- [What you need to do] If a line in the listing below includes the string "users", pull it out.

● ● ● ●

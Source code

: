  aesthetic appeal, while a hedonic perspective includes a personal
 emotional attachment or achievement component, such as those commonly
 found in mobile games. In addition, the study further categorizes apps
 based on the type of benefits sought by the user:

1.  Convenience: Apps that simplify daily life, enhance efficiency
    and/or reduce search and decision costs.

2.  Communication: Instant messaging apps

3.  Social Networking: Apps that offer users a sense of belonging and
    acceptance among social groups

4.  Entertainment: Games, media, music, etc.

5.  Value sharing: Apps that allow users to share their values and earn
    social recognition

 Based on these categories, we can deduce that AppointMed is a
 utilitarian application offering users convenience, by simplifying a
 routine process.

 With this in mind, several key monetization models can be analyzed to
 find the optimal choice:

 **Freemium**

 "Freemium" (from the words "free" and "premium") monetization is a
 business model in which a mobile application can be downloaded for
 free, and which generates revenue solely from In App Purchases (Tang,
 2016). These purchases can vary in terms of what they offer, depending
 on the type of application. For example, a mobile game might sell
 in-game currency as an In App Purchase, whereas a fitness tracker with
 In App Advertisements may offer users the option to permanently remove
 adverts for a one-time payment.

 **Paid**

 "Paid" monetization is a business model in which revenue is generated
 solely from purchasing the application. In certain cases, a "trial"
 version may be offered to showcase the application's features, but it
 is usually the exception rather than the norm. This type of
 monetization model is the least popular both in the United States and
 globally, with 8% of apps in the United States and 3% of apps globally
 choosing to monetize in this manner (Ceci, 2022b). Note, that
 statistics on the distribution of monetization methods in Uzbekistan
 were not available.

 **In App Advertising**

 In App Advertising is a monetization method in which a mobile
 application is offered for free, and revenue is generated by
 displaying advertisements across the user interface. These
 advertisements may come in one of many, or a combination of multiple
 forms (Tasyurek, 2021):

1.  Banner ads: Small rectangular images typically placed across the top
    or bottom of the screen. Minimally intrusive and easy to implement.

● ● ● ●

- [Result of this exercise]
3.  Social Networking: Apps that offer users a sense of belonging and
5.  Value sharing: Apps that allow users to share their values and earn
 utilitarian application offering users convenience, by simplifying a
 In App Advertisements may offer users the option to permanently remove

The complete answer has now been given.